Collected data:
______
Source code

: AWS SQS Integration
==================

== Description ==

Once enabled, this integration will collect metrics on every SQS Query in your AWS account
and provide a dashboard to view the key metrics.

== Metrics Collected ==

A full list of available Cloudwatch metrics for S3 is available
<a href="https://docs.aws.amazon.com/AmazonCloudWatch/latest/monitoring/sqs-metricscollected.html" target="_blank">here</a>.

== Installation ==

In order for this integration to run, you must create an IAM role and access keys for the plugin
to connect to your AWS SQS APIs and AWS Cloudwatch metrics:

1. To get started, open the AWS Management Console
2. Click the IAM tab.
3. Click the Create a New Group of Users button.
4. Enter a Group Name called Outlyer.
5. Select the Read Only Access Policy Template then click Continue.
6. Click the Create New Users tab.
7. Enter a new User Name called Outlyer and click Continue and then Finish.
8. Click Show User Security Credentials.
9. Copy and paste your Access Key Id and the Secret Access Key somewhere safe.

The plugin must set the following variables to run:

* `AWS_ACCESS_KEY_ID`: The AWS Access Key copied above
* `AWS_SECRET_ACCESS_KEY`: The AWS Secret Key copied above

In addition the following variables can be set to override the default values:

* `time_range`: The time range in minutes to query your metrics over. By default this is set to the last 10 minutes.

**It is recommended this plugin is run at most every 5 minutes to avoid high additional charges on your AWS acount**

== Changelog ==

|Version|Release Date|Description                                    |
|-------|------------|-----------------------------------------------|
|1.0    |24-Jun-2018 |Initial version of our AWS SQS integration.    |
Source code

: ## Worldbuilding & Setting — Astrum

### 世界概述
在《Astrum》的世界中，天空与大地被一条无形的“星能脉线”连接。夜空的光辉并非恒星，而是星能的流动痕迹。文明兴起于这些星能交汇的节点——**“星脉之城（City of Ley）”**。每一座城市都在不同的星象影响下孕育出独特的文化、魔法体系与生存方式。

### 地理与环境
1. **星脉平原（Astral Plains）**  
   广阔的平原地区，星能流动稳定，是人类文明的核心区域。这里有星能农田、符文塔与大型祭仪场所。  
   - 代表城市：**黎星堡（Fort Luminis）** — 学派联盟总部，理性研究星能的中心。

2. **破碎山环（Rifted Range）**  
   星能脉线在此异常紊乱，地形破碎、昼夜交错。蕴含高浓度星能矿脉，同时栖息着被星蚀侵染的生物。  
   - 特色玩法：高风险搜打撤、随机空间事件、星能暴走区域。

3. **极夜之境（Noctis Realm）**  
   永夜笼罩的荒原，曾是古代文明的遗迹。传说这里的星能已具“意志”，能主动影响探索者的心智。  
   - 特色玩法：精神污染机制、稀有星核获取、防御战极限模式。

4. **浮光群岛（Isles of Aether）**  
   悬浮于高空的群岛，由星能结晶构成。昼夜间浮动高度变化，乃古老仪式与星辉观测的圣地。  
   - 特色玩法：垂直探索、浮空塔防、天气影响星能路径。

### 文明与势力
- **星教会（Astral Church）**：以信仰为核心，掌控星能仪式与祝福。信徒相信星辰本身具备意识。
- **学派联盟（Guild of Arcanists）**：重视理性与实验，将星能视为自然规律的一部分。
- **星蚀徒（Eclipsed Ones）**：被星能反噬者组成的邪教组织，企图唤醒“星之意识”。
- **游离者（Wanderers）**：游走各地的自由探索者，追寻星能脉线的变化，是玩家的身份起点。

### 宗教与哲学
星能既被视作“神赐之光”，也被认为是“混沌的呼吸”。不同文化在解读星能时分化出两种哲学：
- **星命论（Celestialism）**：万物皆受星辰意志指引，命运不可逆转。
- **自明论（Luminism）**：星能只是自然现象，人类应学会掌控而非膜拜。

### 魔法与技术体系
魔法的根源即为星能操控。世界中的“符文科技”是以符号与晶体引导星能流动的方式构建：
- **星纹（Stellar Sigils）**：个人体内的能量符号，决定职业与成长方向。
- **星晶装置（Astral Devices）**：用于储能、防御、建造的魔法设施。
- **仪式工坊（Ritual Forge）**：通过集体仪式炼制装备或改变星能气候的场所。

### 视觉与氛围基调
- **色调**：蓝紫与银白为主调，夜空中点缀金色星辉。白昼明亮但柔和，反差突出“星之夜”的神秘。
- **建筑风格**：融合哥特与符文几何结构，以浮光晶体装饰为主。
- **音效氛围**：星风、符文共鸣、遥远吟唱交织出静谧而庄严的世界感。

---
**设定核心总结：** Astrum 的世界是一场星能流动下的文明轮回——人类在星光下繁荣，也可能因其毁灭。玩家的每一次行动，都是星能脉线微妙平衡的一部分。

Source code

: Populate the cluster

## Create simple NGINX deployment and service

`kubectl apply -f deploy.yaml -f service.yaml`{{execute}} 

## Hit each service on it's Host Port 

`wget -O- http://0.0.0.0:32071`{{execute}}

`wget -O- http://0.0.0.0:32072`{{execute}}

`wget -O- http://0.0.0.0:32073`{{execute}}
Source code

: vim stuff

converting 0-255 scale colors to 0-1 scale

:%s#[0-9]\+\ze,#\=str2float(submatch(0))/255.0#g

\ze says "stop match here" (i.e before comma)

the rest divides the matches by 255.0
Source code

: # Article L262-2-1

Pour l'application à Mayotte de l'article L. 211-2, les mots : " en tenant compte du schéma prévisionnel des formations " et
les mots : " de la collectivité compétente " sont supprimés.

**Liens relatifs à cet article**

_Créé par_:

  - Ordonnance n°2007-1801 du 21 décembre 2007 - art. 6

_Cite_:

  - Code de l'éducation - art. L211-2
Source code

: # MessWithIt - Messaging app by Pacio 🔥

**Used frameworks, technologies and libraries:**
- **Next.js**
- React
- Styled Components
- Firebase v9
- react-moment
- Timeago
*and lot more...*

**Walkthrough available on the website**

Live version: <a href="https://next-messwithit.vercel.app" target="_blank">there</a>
______
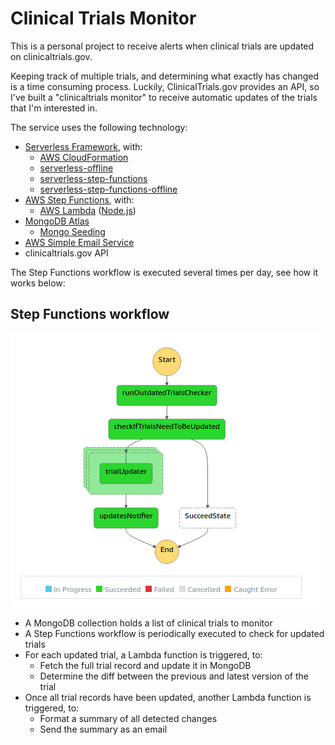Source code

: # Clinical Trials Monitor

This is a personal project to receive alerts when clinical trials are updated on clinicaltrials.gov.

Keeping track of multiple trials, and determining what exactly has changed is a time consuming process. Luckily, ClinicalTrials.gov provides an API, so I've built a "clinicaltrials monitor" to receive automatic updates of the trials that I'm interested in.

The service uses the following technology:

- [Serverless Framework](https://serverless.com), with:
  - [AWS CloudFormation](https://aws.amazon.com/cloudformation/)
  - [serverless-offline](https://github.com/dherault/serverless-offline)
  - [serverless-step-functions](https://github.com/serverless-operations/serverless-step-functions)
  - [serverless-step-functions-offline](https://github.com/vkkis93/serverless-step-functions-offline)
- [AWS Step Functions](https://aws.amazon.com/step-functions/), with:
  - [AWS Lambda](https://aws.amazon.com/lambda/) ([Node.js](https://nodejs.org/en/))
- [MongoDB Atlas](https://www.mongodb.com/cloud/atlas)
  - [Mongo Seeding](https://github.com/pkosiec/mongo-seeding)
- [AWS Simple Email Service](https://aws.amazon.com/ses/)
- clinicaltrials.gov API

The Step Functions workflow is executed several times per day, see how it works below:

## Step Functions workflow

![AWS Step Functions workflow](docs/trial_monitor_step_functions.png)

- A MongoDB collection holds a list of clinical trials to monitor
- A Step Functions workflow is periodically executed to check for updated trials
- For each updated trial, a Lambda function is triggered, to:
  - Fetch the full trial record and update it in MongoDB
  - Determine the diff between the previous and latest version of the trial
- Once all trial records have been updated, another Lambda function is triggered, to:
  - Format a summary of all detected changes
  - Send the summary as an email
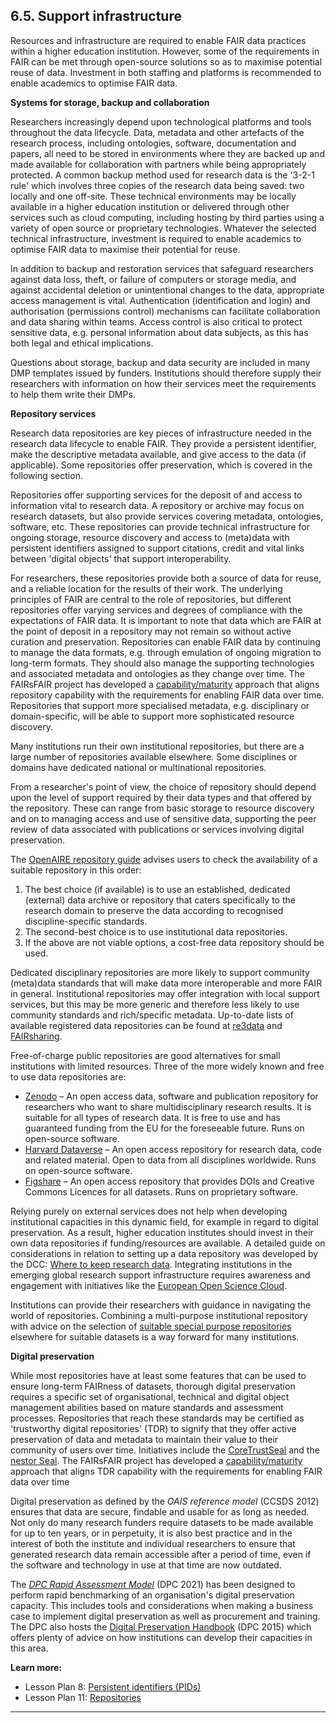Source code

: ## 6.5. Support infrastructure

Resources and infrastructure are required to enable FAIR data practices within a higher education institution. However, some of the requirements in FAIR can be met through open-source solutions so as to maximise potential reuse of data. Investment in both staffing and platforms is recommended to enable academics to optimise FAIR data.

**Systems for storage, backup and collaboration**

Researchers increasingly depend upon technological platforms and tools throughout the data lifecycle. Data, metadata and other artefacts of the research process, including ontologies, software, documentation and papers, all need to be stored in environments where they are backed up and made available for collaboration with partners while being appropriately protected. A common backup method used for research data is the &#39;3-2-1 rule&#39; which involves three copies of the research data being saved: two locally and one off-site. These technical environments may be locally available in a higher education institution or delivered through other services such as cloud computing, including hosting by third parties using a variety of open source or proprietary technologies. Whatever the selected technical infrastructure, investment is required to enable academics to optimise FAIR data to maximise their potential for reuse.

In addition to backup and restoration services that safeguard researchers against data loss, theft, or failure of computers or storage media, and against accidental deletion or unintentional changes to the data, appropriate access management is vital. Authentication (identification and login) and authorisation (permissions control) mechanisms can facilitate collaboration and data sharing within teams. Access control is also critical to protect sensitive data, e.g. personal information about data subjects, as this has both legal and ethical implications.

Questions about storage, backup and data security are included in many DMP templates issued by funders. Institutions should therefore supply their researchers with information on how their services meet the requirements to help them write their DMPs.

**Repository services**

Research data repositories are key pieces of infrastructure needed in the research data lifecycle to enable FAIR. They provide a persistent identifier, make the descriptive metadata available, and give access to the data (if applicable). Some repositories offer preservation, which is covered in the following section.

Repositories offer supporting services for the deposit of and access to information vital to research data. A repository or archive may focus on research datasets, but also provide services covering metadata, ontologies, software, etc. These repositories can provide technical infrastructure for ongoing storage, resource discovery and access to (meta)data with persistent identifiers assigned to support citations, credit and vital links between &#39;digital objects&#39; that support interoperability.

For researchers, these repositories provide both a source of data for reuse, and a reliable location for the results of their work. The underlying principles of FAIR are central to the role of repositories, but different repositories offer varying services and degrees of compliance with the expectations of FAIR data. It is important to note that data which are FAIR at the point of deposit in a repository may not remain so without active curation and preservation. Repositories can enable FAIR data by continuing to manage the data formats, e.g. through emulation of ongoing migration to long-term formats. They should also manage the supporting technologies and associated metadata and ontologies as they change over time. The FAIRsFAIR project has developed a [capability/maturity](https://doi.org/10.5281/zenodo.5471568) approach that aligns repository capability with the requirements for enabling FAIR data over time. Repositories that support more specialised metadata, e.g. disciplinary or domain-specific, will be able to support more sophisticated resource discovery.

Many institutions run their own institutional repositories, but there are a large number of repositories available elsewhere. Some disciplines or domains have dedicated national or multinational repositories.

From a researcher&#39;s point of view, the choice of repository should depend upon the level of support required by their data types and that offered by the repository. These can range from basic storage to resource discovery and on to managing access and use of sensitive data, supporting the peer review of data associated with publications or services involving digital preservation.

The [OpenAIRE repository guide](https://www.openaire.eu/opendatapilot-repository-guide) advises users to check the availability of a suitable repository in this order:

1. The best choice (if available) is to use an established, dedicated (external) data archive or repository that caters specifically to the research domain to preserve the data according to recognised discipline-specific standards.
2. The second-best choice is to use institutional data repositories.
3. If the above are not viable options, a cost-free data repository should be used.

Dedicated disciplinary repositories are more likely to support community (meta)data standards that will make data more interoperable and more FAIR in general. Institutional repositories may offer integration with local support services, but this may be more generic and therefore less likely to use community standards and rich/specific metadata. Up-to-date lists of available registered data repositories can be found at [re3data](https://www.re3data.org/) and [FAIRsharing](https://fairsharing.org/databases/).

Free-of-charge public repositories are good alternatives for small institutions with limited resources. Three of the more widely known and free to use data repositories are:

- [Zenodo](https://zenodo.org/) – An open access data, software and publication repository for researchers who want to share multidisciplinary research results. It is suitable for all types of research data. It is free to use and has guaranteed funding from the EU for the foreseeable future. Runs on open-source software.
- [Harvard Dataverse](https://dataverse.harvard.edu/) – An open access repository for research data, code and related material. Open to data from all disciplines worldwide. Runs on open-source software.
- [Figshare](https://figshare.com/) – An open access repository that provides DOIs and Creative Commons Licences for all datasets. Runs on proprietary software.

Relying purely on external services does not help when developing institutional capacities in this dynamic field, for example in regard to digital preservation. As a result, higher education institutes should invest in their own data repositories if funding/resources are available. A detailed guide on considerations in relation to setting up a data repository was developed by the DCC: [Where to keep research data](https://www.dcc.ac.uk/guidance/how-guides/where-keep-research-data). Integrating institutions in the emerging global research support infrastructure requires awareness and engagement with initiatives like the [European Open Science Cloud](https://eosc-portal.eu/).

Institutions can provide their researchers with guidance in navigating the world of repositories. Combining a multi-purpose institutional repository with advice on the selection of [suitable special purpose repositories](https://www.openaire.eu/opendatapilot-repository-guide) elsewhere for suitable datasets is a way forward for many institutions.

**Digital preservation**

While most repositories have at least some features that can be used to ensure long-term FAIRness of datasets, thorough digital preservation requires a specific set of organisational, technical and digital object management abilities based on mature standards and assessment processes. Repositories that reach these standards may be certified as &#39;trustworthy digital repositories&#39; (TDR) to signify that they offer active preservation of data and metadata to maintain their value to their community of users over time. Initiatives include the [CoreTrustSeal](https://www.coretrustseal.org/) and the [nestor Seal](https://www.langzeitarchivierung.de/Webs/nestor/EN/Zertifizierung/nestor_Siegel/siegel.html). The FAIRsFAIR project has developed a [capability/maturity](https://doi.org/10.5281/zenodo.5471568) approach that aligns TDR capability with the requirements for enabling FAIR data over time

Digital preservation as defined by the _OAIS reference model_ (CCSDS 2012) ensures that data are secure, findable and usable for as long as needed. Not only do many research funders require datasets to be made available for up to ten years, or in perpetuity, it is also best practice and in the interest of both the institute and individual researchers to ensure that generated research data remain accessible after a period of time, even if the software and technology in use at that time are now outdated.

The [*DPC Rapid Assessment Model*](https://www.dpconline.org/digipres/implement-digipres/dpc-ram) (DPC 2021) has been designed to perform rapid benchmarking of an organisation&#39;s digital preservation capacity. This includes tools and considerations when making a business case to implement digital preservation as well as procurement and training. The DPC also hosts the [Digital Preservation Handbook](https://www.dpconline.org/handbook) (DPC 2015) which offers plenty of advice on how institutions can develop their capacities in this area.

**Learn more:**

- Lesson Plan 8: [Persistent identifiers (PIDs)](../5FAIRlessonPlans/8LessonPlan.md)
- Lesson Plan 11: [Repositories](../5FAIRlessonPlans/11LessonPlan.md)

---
______
Show the lines of the entries that include the string "ensure", copying each in full.

While most repositories have at least some features that can be used to ensure long-term FAIRness of datasets, thorough digital preservation requires a specific set of organisational, technical and digital object management abilities based on mature standards and assessment processes. Repositories that reach these standards may be certified as &#39;trustworthy digital repositories&#39; (TDR) to signify that they offer active preservation of data and metadata to maintain their value to their community of users over time. Initiatives include the [CoreTrustSeal](https://www.coretrustseal.org/) and the [nestor Seal](https://www.langzeitarchivierung.de/Webs/nestor/EN/Zertifizierung/nestor_Siegel/siegel.html). The FAIRsFAIR project has developed a [capability/maturity](https://doi.org/10.5281/zenodo.5471568) approach that aligns TDR capability with the requirements for enabling FAIR data over time
Digital preservation as defined by the _OAIS reference model_ (CCSDS 2012) ensures that data are secure, findable and usable for as long as needed. Not only do many research funders require datasets to be made available for up to ten years, or in perpetuity, it is also best practice and in the interest of both the institute and individual researchers to ensure that generated research data remain accessible after a period of time, even if the software and technology in use at that time are now outdated.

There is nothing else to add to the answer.